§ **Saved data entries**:
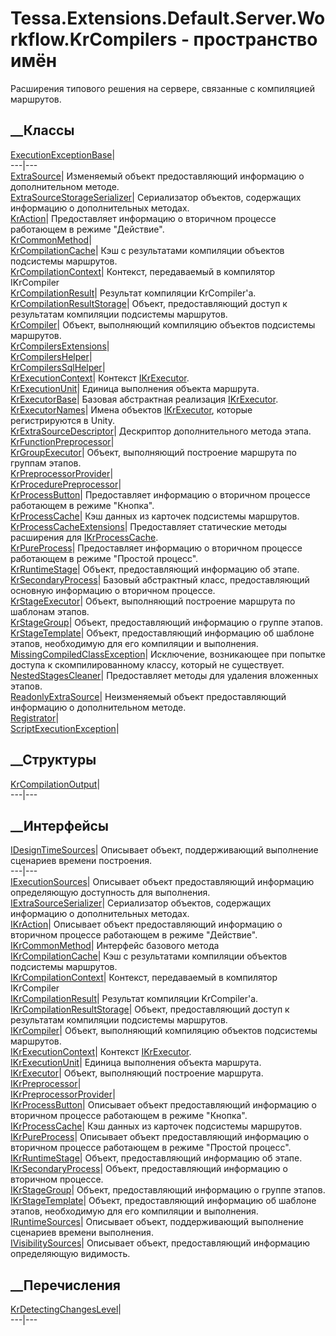# Tessa.Extensions.Default.Server.Workflow.KrCompilers - пространство имён
Расширения типового решения на сервере, связанные с компиляцией маршрутов.
##  __Классы
[ExecutionExceptionBase](T_Tessa_Extensions_Default_Server_Workflow_KrCompilers_ExecutionExceptionBase.htm)|  
---|---  
[ExtraSource](T_Tessa_Extensions_Default_Server_Workflow_KrCompilers_ExtraSource.htm)|
Изменяемый объект предоставляющий информацию о дополнительном методе.  
[ExtraSourceStorageSerializer](T_Tessa_Extensions_Default_Server_Workflow_KrCompilers_ExtraSourceStorageSerializer.htm)|
Сериализатор объектов, содержащих информацию о дополнительных методах.  
[KrAction](T_Tessa_Extensions_Default_Server_Workflow_KrCompilers_KrAction.htm)|
Предоставляет информацию о вторичном процессе работающем в режиме "Действие".  
[KrCommonMethod](T_Tessa_Extensions_Default_Server_Workflow_KrCompilers_KrCommonMethod.htm)|  
[KrCompilationCache](T_Tessa_Extensions_Default_Server_Workflow_KrCompilers_KrCompilationCache.htm)|
Кэш с результатами компиляции объектов подсистемы маршрутов.  
[KrCompilationContext](T_Tessa_Extensions_Default_Server_Workflow_KrCompilers_KrCompilationContext.htm)|
Контекст, передаваемый в компилятор IKrCompiler  
[KrCompilationResult](T_Tessa_Extensions_Default_Server_Workflow_KrCompilers_KrCompilationResult.htm)|
Результат компиляции KrCompiler'a.  
[KrCompilationResultStorage](T_Tessa_Extensions_Default_Server_Workflow_KrCompilers_KrCompilationResultStorage.htm)|
Объект, предоставляющий доступ к результатам компиляции подсистемы маршрутов.  
[KrCompiler](T_Tessa_Extensions_Default_Server_Workflow_KrCompilers_KrCompiler.htm)|
Объект, выполняющий компиляцию объектов подсистемы маршрутов.  
[KrCompilersExtensions](T_Tessa_Extensions_Default_Server_Workflow_KrCompilers_KrCompilersExtensions.htm)|  
[KrCompilersHelper](T_Tessa_Extensions_Default_Server_Workflow_KrCompilers_KrCompilersHelper.htm)|  
[KrCompilersSqlHelper](T_Tessa_Extensions_Default_Server_Workflow_KrCompilers_KrCompilersSqlHelper.htm)|  
[KrExecutionContext](T_Tessa_Extensions_Default_Server_Workflow_KrCompilers_KrExecutionContext.htm)|
Контекст
[IKrExecutor](T_Tessa_Extensions_Default_Server_Workflow_KrCompilers_IKrExecutor.htm).  
[KrExecutionUnit](T_Tessa_Extensions_Default_Server_Workflow_KrCompilers_KrExecutionUnit.htm)|
Единица выполнения объекта маршрута.  
[KrExecutorBase](T_Tessa_Extensions_Default_Server_Workflow_KrCompilers_KrExecutorBase.htm)|
Базовая абстрактная реализация
[IKrExecutor](T_Tessa_Extensions_Default_Server_Workflow_KrCompilers_IKrExecutor.htm).  
[KrExecutorNames](T_Tessa_Extensions_Default_Server_Workflow_KrCompilers_KrExecutorNames.htm)|
Имена объектов
[IKrExecutor](T_Tessa_Extensions_Default_Server_Workflow_KrCompilers_IKrExecutor.htm),
которые регистрируются в Unity.  
[KrExtraSourceDescriptor](T_Tessa_Extensions_Default_Server_Workflow_KrCompilers_KrExtraSourceDescriptor.htm)|
Дескриптор дополнительного метода этапа.  
[KrFunctionPreprocessor](T_Tessa_Extensions_Default_Server_Workflow_KrCompilers_KrFunctionPreprocessor.htm)|  
[KrGroupExecutor](T_Tessa_Extensions_Default_Server_Workflow_KrCompilers_KrGroupExecutor.htm)|
Объект, выполняющий построение маршрута по группам этапов.  
[KrPreprocessorProvider](T_Tessa_Extensions_Default_Server_Workflow_KrCompilers_KrPreprocessorProvider.htm)|  
[KrProcedurePreprocessor](T_Tessa_Extensions_Default_Server_Workflow_KrCompilers_KrProcedurePreprocessor.htm)|  
[KrProcessButton](T_Tessa_Extensions_Default_Server_Workflow_KrCompilers_KrProcessButton.htm)|
Предоставляет информацию о вторичном процессе работающем в режиме "Кнопка".  
[KrProcessCache](T_Tessa_Extensions_Default_Server_Workflow_KrCompilers_KrProcessCache.htm)|
Кэш данных из карточек подсистемы маршрутов.  
[KrProcessCacheExtensions](T_Tessa_Extensions_Default_Server_Workflow_KrCompilers_KrProcessCacheExtensions.htm)|
Предоставляет статические методы расширения для
[IKrProcessCache](T_Tessa_Extensions_Default_Server_Workflow_KrCompilers_IKrProcessCache.htm).  
[KrPureProcess](T_Tessa_Extensions_Default_Server_Workflow_KrCompilers_KrPureProcess.htm)|
Предоставляет информацию о вторичном процессе работающем в режиме "Простой
процесс".  
[KrRuntimeStage](T_Tessa_Extensions_Default_Server_Workflow_KrCompilers_KrRuntimeStage.htm)|
Объект, предоставляющий информацию об этапе.  
[KrSecondaryProcess](T_Tessa_Extensions_Default_Server_Workflow_KrCompilers_KrSecondaryProcess.htm)|
Базовый абстрактный класс, предоставляющий основную информацию о вторичном
процессе.  
[KrStageExecutor](T_Tessa_Extensions_Default_Server_Workflow_KrCompilers_KrStageExecutor.htm)|
Объект, выполняющий построение маршрута по шаблонам этапов.  
[KrStageGroup](T_Tessa_Extensions_Default_Server_Workflow_KrCompilers_KrStageGroup.htm)|
Объект, предоставляющий информацию о группе этапов.  
[KrStageTemplate](T_Tessa_Extensions_Default_Server_Workflow_KrCompilers_KrStageTemplate.htm)|
Объект, предоставляющий информацию об шаблоне этапов, необходимую для его
компиляции и выполнения.  
[MissingCompiledClassException](T_Tessa_Extensions_Default_Server_Workflow_KrCompilers_MissingCompiledClassException.htm)|
Исключение, возникающее при попытке доступа к скомпилированному классу,
который не существует.  
[NestedStagesCleaner](T_Tessa_Extensions_Default_Server_Workflow_KrCompilers_NestedStagesCleaner.htm)|
Предоставляет методы для удаления вложенных этапов.  
[ReadonlyExtraSource](T_Tessa_Extensions_Default_Server_Workflow_KrCompilers_ReadonlyExtraSource.htm)|
Неизменяемый объект предоставляющий информацию о дополнительном методе.  
[Registrator](T_Tessa_Extensions_Default_Server_Workflow_KrCompilers_Registrator.htm)|  
[ScriptExecutionException](T_Tessa_Extensions_Default_Server_Workflow_KrCompilers_ScriptExecutionException.htm)|  
## __Структуры
[KrCompilationOutput](T_Tessa_Extensions_Default_Server_Workflow_KrCompilers_KrCompilationOutput.htm)|  
---|---  
## __Интерфейсы
[IDesignTimeSources](T_Tessa_Extensions_Default_Server_Workflow_KrCompilers_IDesignTimeSources.htm)|
Описывает объект, поддерживающий выполнение сценариев времени построения.  
---|---  
[IExecutionSources](T_Tessa_Extensions_Default_Server_Workflow_KrCompilers_IExecutionSources.htm)|
Описывает объект предоставляющий информацию определяющую доступность для
выполнения.  
[IExtraSourceSerializer](T_Tessa_Extensions_Default_Server_Workflow_KrCompilers_IExtraSourceSerializer.htm)|
Сериализатор объектов, содержащих информацию о дополнительных методах.  
[IKrAction](T_Tessa_Extensions_Default_Server_Workflow_KrCompilers_IKrAction.htm)|
Описывает объект предоставляющий информацию о вторичном процессе работающем в
режиме "Действие".  
[IKrCommonMethod](T_Tessa_Extensions_Default_Server_Workflow_KrCompilers_IKrCommonMethod.htm)|
Интерфейс базового метода  
[IKrCompilationCache](T_Tessa_Extensions_Default_Server_Workflow_KrCompilers_IKrCompilationCache.htm)|
Кэш с результатами компиляции объектов подсистемы маршрутов.  
[IKrCompilationContext](T_Tessa_Extensions_Default_Server_Workflow_KrCompilers_IKrCompilationContext.htm)|
Контекст, передаваемый в компилятор IKrCompiler  
[IKrCompilationResult](T_Tessa_Extensions_Default_Server_Workflow_KrCompilers_IKrCompilationResult.htm)|
Результат компиляции KrCompiler'a.  
[IKrCompilationResultStorage](T_Tessa_Extensions_Default_Server_Workflow_KrCompilers_IKrCompilationResultStorage.htm)|
Объект, предоставляющий доступ к результатам компиляции подсистемы маршрутов.  
[IKrCompiler](T_Tessa_Extensions_Default_Server_Workflow_KrCompilers_IKrCompiler.htm)|
Объект, выполняющий компиляцию объектов подсистемы маршрутов.  
[IKrExecutionContext](T_Tessa_Extensions_Default_Server_Workflow_KrCompilers_IKrExecutionContext.htm)|
Контекст
[IKrExecutor](T_Tessa_Extensions_Default_Server_Workflow_KrCompilers_IKrExecutor.htm).  
[IKrExecutionUnit](T_Tessa_Extensions_Default_Server_Workflow_KrCompilers_IKrExecutionUnit.htm)|
Единица выполнения объекта маршрута.  
[IKrExecutor](T_Tessa_Extensions_Default_Server_Workflow_KrCompilers_IKrExecutor.htm)|
Объект, выполняющий построение маршрута.  
[IKrPreprocessor](T_Tessa_Extensions_Default_Server_Workflow_KrCompilers_IKrPreprocessor.htm)|  
[IKrPreprocessorProvider](T_Tessa_Extensions_Default_Server_Workflow_KrCompilers_IKrPreprocessorProvider.htm)|  
[IKrProcessButton](T_Tessa_Extensions_Default_Server_Workflow_KrCompilers_IKrProcessButton.htm)|
Описывает объект предоставляющий информацию о вторичном процессе работающем в
режиме "Кнопка".  
[IKrProcessCache](T_Tessa_Extensions_Default_Server_Workflow_KrCompilers_IKrProcessCache.htm)|
Кэш данных из карточек подсистемы маршрутов.  
[IKrPureProcess](T_Tessa_Extensions_Default_Server_Workflow_KrCompilers_IKrPureProcess.htm)|
Описывает объект предоставляющий информацию о вторичном процессе работающем в
режиме "Простой процесс".  
[IKrRuntimeStage](T_Tessa_Extensions_Default_Server_Workflow_KrCompilers_IKrRuntimeStage.htm)|
Объект, предоставляющий информацию об этапе.  
[IKrSecondaryProcess](T_Tessa_Extensions_Default_Server_Workflow_KrCompilers_IKrSecondaryProcess.htm)|
Объект, предоставляющий информацию о вторичном процессе.  
[IKrStageGroup](T_Tessa_Extensions_Default_Server_Workflow_KrCompilers_IKrStageGroup.htm)|
Объект, предоставляющий информацию о группе этапов.  
[IKrStageTemplate](T_Tessa_Extensions_Default_Server_Workflow_KrCompilers_IKrStageTemplate.htm)|
Объект, предоставляющий информацию об шаблоне этапов, необходимую для его
компиляции и выполнения.  
[IRuntimeSources](T_Tessa_Extensions_Default_Server_Workflow_KrCompilers_IRuntimeSources.htm)|
Описывает объект, поддерживающий выполнение сценариев времени выполнения.  
[IVisibilitySources](T_Tessa_Extensions_Default_Server_Workflow_KrCompilers_IVisibilitySources.htm)|
Описывает объект, предоставляющий информацию определяющую видимость.  
## __Перечисления
[KrDetectingChangesLevel](T_Tessa_Extensions_Default_Server_Workflow_KrCompilers_KrDetectingChangesLevel.htm)|  
---|---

§ **Task prompt**:
Among the lines of the records above, count those containing the word "Простой", then give the number by itself.

§ **Solution to this exercise**:
2